On occasion, I write for myself alone - those writings are stored variously on my harddrive and in paper notebooks, not on the world wide web. My own blog is a mix of politics, math (incidentally, my traffic surged this past July, when I was at Mathcamp and wrote almost exclusively about my experiences teaching mathematics - I'm still puzzled about that!), and my own life. Regarding that last one, I do have a strict rule: whenever I'm feeling particularly strongly about anything, I wait 24 hours before posting it. That rule has saved me more than once from embarrassing myself.

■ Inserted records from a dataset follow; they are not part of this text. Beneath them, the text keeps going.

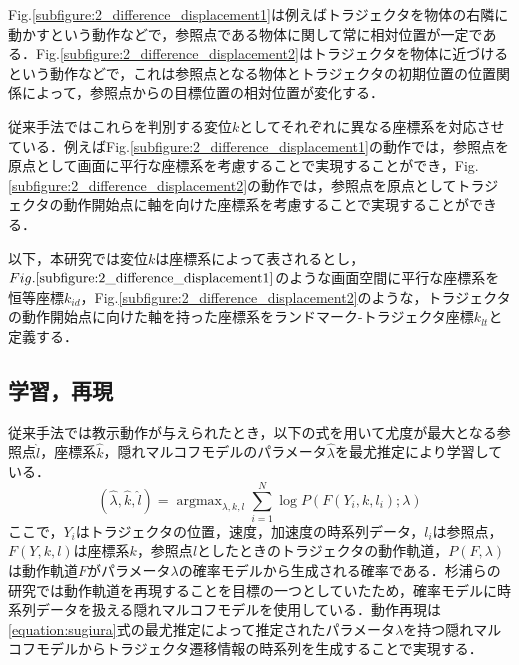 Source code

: \clearpage
Fig.\ref{subfigure:2_difference_displacement1}は例えばトラジェクタを物体の右隣に動かすという動作などで，参照点である物体に関して常に相対位置が一定である．Fig.\ref{subfigure:2_difference_displacement2}はトラジェクタを物体に近づけるという動作などで，これは参照点となる物体とトラジェクタの初期位置の位置関係によって，参照点からの目標位置の相対位置が変化する．

従来手法ではこれらを判別する変位$k$としてそれぞれに異なる座標系を対応させている．例えばFig.\ref{subfigure:2_difference_displacement1}の動作では，参照点を原点として画面に平行な座標系を考慮することで実現することができ，Fig.\ref{subfigure:2_difference_displacement2}の動作では，参照点を原点としてトラジェクタの動作開始点に軸を向けた座標系を考慮することで実現することができる．

以下，本研究では変位$k$は座標系によって表されるとし，$Fig.\ref{subfigure:2_difference_displacement1}$のような画面空間に平行な座標系を恒等座標$k_{id}$，Fig.\ref{subfigure:2_difference_displacement2}のような，トラジェクタの動作開始点に向けた軸を持った座標系をランドマーク-トラジェクタ座標$k_{lt}$と定義する．

\subsection{学習，再現}

従来手法では教示動作が与えられたとき，以下の式を用いて尤度が最大となる参照点$\hat{l}$，座標系$\hat{k}$，隠れマルコフモデルのパラメータ$\hat{λ}$を最尤推定により学習している．
\begin{equation}
	\label{equation:sugiura}
	(\hat{λ} , \hat{k} , \hat{l}) = \mathop{\arg\max}_{λ , k , l}\sum_{i=1}^{N}\log P(F(Y_{i} , k , l_{i}) ; λ)
\end{equation}
ここで，$Y_{i}$はトラジェクタの位置，速度，加速度の時系列データ，$l_{i}$は参照点，$F(Y , k , l)$は座標系$k$，参照点$l$としたときのトラジェクタの動作軌道，$P(F,λ)$は動作軌道$F$がパラメータ$λ$の確率モデルから生成される確率である．杉浦らの研究では動作軌道を再現することを目標の一つとしていたため，確率モデルに時系列データを扱える隠れマルコフモデルを使用している．動作再現は\ref{equation:sugiura}式の最尤推定によって推定されたパラメータ$λ$を持つ隠れマルコフモデルからトラジェクタ遷移情報の時系列を生成することで実現する．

I don't have many rules; I do have a lot of things that I keep in mind when I write. One - anyone can read this weblog; anyone is entitled to read this weblog. (Which all sounds jolly obvious, but judging from what I've seen, it seems that my social demographic - female, 18-23 - is dominated by people who put their personal, private, secret journals on the world wide web and get horribly offended when anyone outside their circle of friends reads their page.) Two - I am consenting to have my life online, but my friends and relatives aren't. (When I have anything even remotely personal to tell about other people, I identify them only by their initials - and I often change details. I like epersonae's rule - if I couldn't say it to the person I'm writing about, I won't write it - by and large, I follow that one.) Three - a lot of things have been said before; I won't address a popular news story unless I have something new to add.
posted by isomorphisms at 10:38 AM on August 23, 2001


"...the connoisseur of good graphic design coupled with a longing for riveting content will find a way to surf the 'net herself looking for the tidbits of glory."
" - Carolyn L Burke Fri Feb 17 1995

1995. We look at that statement today and say "well, duh" but 6 years ago that wasn't at all obvious.

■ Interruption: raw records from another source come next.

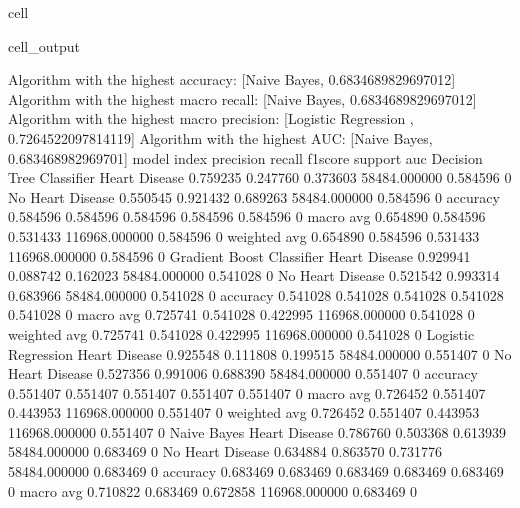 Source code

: \documentclass[letterpaper,10pt,english]{jupyterBook}
\begin{document}
\begin{sphinxuseclass}{cell}
\begin{sphinxVerbatimOutput}
\begin{sphinxuseclass}{cell_output}
\begin{sphinxVerbatim}[commandchars=\\\{\}]
Algorithm with the highest accuracy: [\PYGZsq{}Naive Bayes\PYGZsq{}, 0.6834689829697012]
Algorithm with the highest macro recall:
        [\PYGZsq{}Naive Bayes\PYGZsq{}, 0.6834689829697012]
Algorithm with the highest macro precision:
        [\PYGZsq{}Logistic Regression \PYGZsq{}, 0.7264522097814119]
Algorithm with the highest AUC:
        [\PYGZsq{}Naive Bayes\PYGZsq{}, 0.683468982969701]
model                      index             precision  recall    f1\PYGZhy{}score  support        auc     
Decision Tree Classifier   Heart Disease     0.759235   0.247760  0.373603  58484.000000   0.584596    0
                           No Heart Disease  0.550545   0.921432  0.689263  58484.000000   0.584596    0
                           accuracy          0.584596   0.584596  0.584596  0.584596       0.584596    0
                           macro avg         0.654890   0.584596  0.531433  116968.000000  0.584596    0
                           weighted avg      0.654890   0.584596  0.531433  116968.000000  0.584596    0
Gradient Boost Classifier  Heart Disease     0.929941   0.088742  0.162023  58484.000000   0.541028    0
                           No Heart Disease  0.521542   0.993314  0.683966  58484.000000   0.541028    0
                           accuracy          0.541028   0.541028  0.541028  0.541028       0.541028    0
                           macro avg         0.725741   0.541028  0.422995  116968.000000  0.541028    0
                           weighted avg      0.725741   0.541028  0.422995  116968.000000  0.541028    0
Logistic Regression        Heart Disease     0.925548   0.111808  0.199515  58484.000000   0.551407    0
                           No Heart Disease  0.527356   0.991006  0.688390  58484.000000   0.551407    0
                           accuracy          0.551407   0.551407  0.551407  0.551407       0.551407    0
                           macro avg         0.726452   0.551407  0.443953  116968.000000  0.551407    0
                           weighted avg      0.726452   0.551407  0.443953  116968.000000  0.551407    0
Naive Bayes                Heart Disease     0.786760   0.503368  0.613939  58484.000000   0.683469    0
                           No Heart Disease  0.634884   0.863570  0.731776  58484.000000   0.683469    0
                           accuracy          0.683469   0.683469  0.683469  0.683469       0.683469    0
                           macro avg         0.710822   0.683469  0.672858  116968.000000  0.683469    0

\end{sphinxVerbatim}
\end{sphinxuseclass}
\end{sphinxVerbatimOutput}
\end{sphinxuseclass}
\end{document}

Your link prompted me to explore Carolyn's Diary again. This is also a site of a person who wasn't exposed to the "rules" of the weblog community, because the weblog community wasn't around yet. Started in 1995, it's a diary of a truth-functional woman's personal and professional life in Toronto.

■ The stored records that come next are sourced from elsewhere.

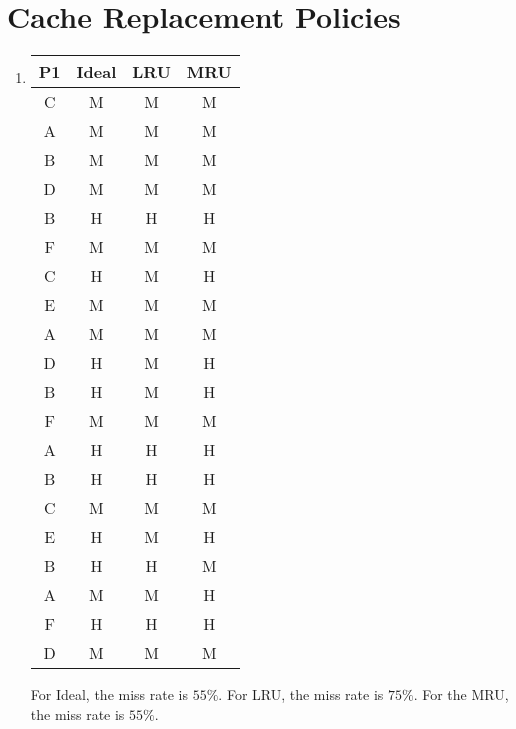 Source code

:\documentclass{article}
\begin{document}
    \section{Cache Replacement Policies}
    \begin{enumerate}
    \item \begin{tabular}{|c|c|c|c|}
    \hline
    P1 & Ideal & LRU & MRU \\
    \hline
	C & M & M & M \\
    \hline
	A & M & M & M \\
    \hline
	B & M & M & M \\
    \hline
	D & M & M & M \\
    \hline
	B & H & H & H \\
    \hline
	F & M & M & M \\
    \hline
	C & H & M & H \\
    \hline
	E & M & M & M \\
    \hline
	A & M & M & M \\
    \hline
	D & H & M & H \\
    \hline
	B & H & M & H \\
    \hline
	F & M & M & M \\
    \hline
	A & H & H & H \\
    \hline
	B & H & H & H \\
    \hline
	C & M & M & M \\
    \hline
	E & H & M & H \\
    \hline
	B & H & H & M \\
    \hline
	A & M & M & H \\
    \hline
	F & H & H & H \\
    \hline
	D & M & M & M  \\
    \hline
    \end{tabular}
    For Ideal, the miss rate is $55\%$. For LRU, the miss rate is $75\%$. For the MRU, the miss rate is $55\%$.


\end{enumerate}
\end{document}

"I find that solipsism cannot survive email. Neither can sadness, anger and hurt. " - Carolyn L Burke Thu Feb 8, 1996

She got a Writeup and a photo in the This 24 hours in Cyberspace web/print event. That's a cool time capsule to explore as well.
posted by otherchaz at 11:02 AM on August 23, 2001


otherchaz - thanks! I hadn't known about this one before. and that is part of what I like about the phenomenon of weblogging - getting little glimpses of the great sea of (alas, mostly youngmiddleupperclassfirstworld) humanity.

that everybody has slightly different rules, and different takes on what a weblog is/should be, is what makes it interesting.
posted by epersonae at 11:24 AM on August 23, 2001


Hmmm. After reading this, I'm not entirely sure that what I do is actually a weblog. More of a news filter plus commentary, I guess.

It has quite a lot of strict rules: there is an acceptable range of topics, a minimum and maximum length for each entry, a certain number of optimal entries per day, a particular way to follow up on previous entries. The structure helps a lot, and I believe it makes life easier on visitors.

I had an online journal for about six months, and never quite got it down to a formula. I was never sure what was worth writing about.

-Mars
posted by Mars Saxman at 12:04 PM on August 23, 2001


Thanks for reminding me of Carolyn, otherchaz. I'm astonished that she's still writing. But so is Justin, too. And seeing his style evolve into and out of beatnik poetising is a good guide for anyone doing personal stuff online.
posted by holgate at 12:20 PM on August 23, 2001


i write a lot about hong kong life and things that happen here, but i also write whatever happens to pop into my weather-vane mind.

being eclectic keeps it from becoming boring.